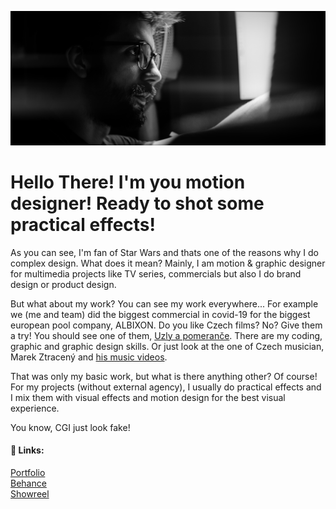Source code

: ![Photography of me](/02-first-impression/static/me.jpg)
# Hello There! I'm you motion designer! Ready to shot some practical effects!

As you can see, I'm fan of Star Wars and thats one of the reasons why I do complex design. What does it mean? Mainly, I am motion & graphic designer for multimedia projects like TV series, commercials but also I do brand design or product design.

But what about my work? You can see my work everywhere... For example we (me and team) did the biggest commercial in covid-19 for the biggest european pool company, ALBIXON. Do you like Czech films? No? Give them a try! You should see one of them, [Uzly a pomeranče](https://www.imdb.com/title/tt9258012/). There are my coding, graphic and graphic design skills. Or just look at the one of Czech musician, Marek Ztracený and [his music videos](https://www.youtube.com/watch?v=pVS7qJakzSI).

That was only my basic work, but what is there anything other? Of course! For my projects (without external agency), I usually do practical effects and I mix them with visual effects and motion design for the best visual experience. 

You know, CGI just look fake! 

#### 🔗 Links:
[Portfolio](/03-content-first/Portfolio.md)\
[Behance](http://be.net/JiriKrblich)\
[Showreel](https://f.io/5K060J4q)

» Work task: Print the records again exactly, without the pictures.

» Task answer:
Source code

: ![Photography of me](/02-first-impression/static/me.jpg)
# Hello There! I'm you motion designer! Ready to shot some practical effects!

As you can see, I'm fan of Star Wars and thats one of the reasons why I do complex design. What does it mean? Mainly, I am motion & graphic designer for multimedia projects like TV series, commercials but also I do brand design or product design.

But what about my work? You can see my work everywhere... For example we (me and team) did the biggest commercial in covid-19 for the biggest european pool company, ALBIXON. Do you like Czech films? No? Give them a try! You should see one of them, [Uzly a pomeranče](https://www.imdb.com/title/tt9258012/). There are my coding, graphic and graphic design skills. Or just look at the one of Czech musician, Marek Ztracený and [his music videos](https://www.youtube.com/watch?v=pVS7qJakzSI).

That was only my basic work, but what is there anything other? Of course! For my projects (without external agency), I usually do practical effects and I mix them with visual effects and motion design for the best visual experience. 

You know, CGI just look fake! 

#### 🔗 Links:
[Portfolio](/03-content-first/Portfolio.md)\
[Behance](http://be.net/JiriKrblich)\
[Showreel](https://f.io/5K060J4q)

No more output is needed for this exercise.